**THE TASK**
Go through the data below. Pull out every line that has the word "detailing".

Pictures paired with source code
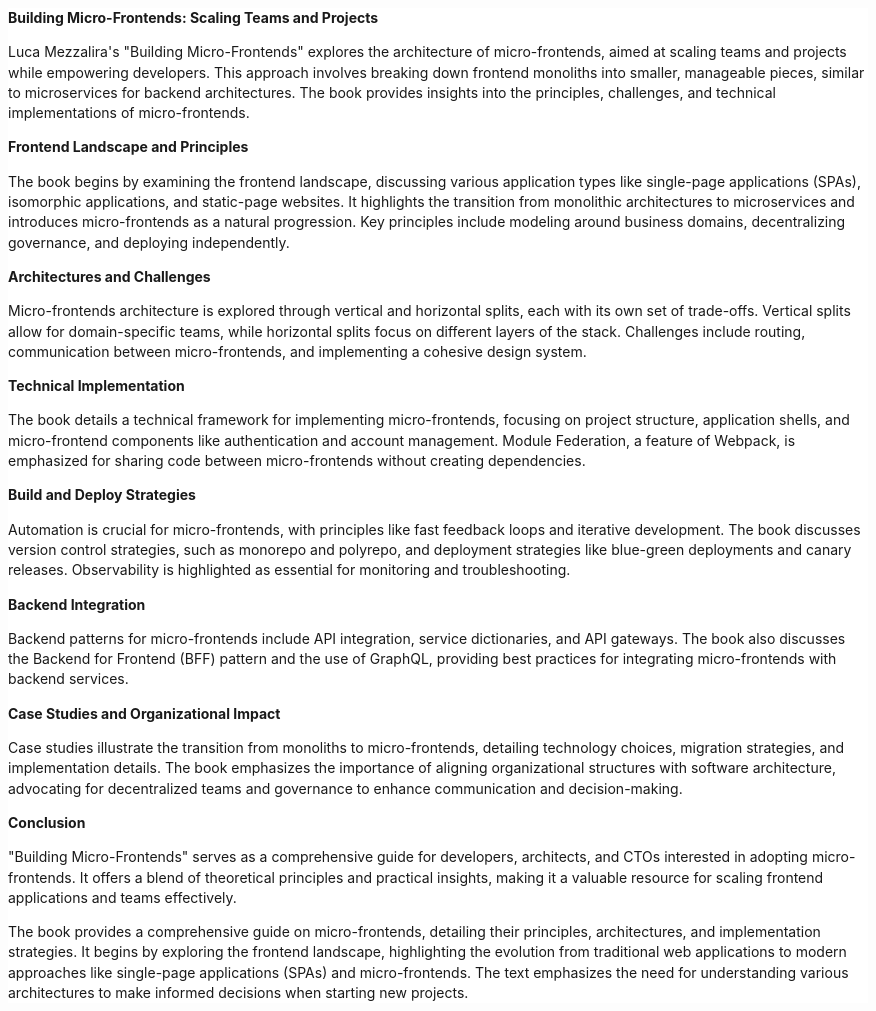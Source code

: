 
**Building Micro-Frontends: Scaling Teams and Projects**

Luca Mezzalira's "Building Micro-Frontends" explores the architecture of micro-frontends, aimed at scaling teams and projects while empowering developers. This approach involves breaking down frontend monoliths into smaller, manageable pieces, similar to microservices for backend architectures. The book provides insights into the principles, challenges, and technical implementations of micro-frontends.

**Frontend Landscape and Principles**

The book begins by examining the frontend landscape, discussing various application types like single-page applications (SPAs), isomorphic applications, and static-page websites. It highlights the transition from monolithic architectures to microservices and introduces micro-frontends as a natural progression. Key principles include modeling around business domains, decentralizing governance, and deploying independently.

**Architectures and Challenges**

Micro-frontends architecture is explored through vertical and horizontal splits, each with its own set of trade-offs. Vertical splits allow for domain-specific teams, while horizontal splits focus on different layers of the stack. Challenges include routing, communication between micro-frontends, and implementing a cohesive design system.

**Technical Implementation**

The book details a technical framework for implementing micro-frontends, focusing on project structure, application shells, and micro-frontend components like authentication and account management. Module Federation, a feature of Webpack, is emphasized for sharing code between micro-frontends without creating dependencies.

**Build and Deploy Strategies**

Automation is crucial for micro-frontends, with principles like fast feedback loops and iterative development. The book discusses version control strategies, such as monorepo and polyrepo, and deployment strategies like blue-green deployments and canary releases. Observability is highlighted as essential for monitoring and troubleshooting.

**Backend Integration**

Backend patterns for micro-frontends include API integration, service dictionaries, and API gateways. The book also discusses the Backend for Frontend (BFF) pattern and the use of GraphQL, providing best practices for integrating micro-frontends with backend services.

**Case Studies and Organizational Impact**

Case studies illustrate the transition from monoliths to micro-frontends, detailing technology choices, migration strategies, and implementation details. The book emphasizes the importance of aligning organizational structures with software architecture, advocating for decentralized teams and governance to enhance communication and decision-making.

**Conclusion**

"Building Micro-Frontends" serves as a comprehensive guide for developers, architects, and CTOs interested in adopting micro-frontends. It offers a blend of theoretical principles and practical insights, making it a valuable resource for scaling frontend applications and teams effectively.



The book provides a comprehensive guide on micro-frontends, detailing their principles, architectures, and implementation strategies. It begins by exploring the frontend landscape, highlighting the evolution from traditional web applications to modern approaches like single-page applications (SPAs) and micro-frontends. The text emphasizes the need for understanding various architectures to make informed decisions when starting new projects.
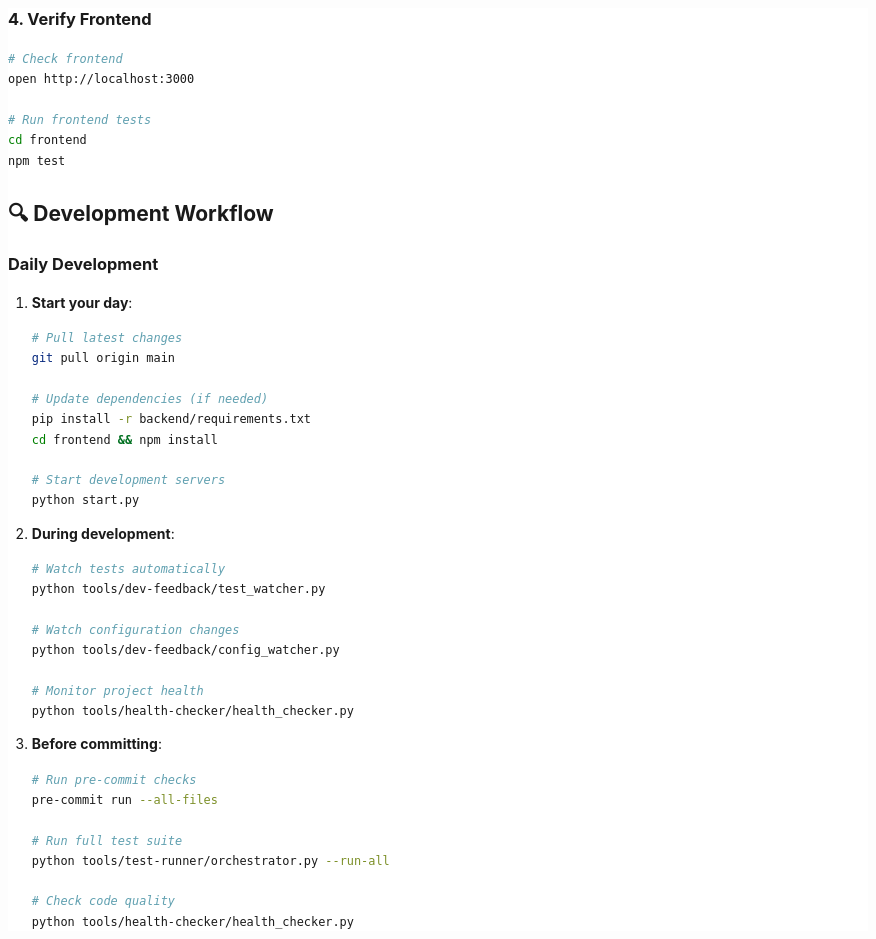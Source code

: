 ### 4. Verify Frontend

```bash
# Check frontend
open http://localhost:3000

# Run frontend tests
cd frontend
npm test
```

## 🔍 Development Workflow

### Daily Development

1. **Start your day**:

   ```bash
   # Pull latest changes
   git pull origin main

   # Update dependencies (if needed)
   pip install -r backend/requirements.txt
   cd frontend && npm install

   # Start development servers
   python start.py
   ```

2. **During development**:

   ```bash
   # Watch tests automatically
   python tools/dev-feedback/test_watcher.py

   # Watch configuration changes
   python tools/dev-feedback/config_watcher.py

   # Monitor project health
   python tools/health-checker/health_checker.py
   ```

3. **Before committing**:

   ```bash
   # Run pre-commit checks
   pre-commit run --all-files

   # Run full test suite
   python tools/test-runner/orchestrator.py --run-all

   # Check code quality
   python tools/health-checker/health_checker.py
   ```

**FINISHED TASK**
Case studies illustrate the transition from monoliths to micro-frontends, detailing technology choices, migration strategies, and implementation details. The book emphasizes the importance of aligning organizational structures with software architecture, advocating for decentralized teams and governance to enhance communication and decision-making.
The book provides a comprehensive guide on micro-frontends, detailing their principles, architectures, and implementation strategies. It begins by exploring the frontend landscape, highlighting the evolution from traditional web applications to modern approaches like single-page applications (SPAs) and micro-frontends. The text emphasizes the need for understanding various architectures to make informed decisions when starting new projects.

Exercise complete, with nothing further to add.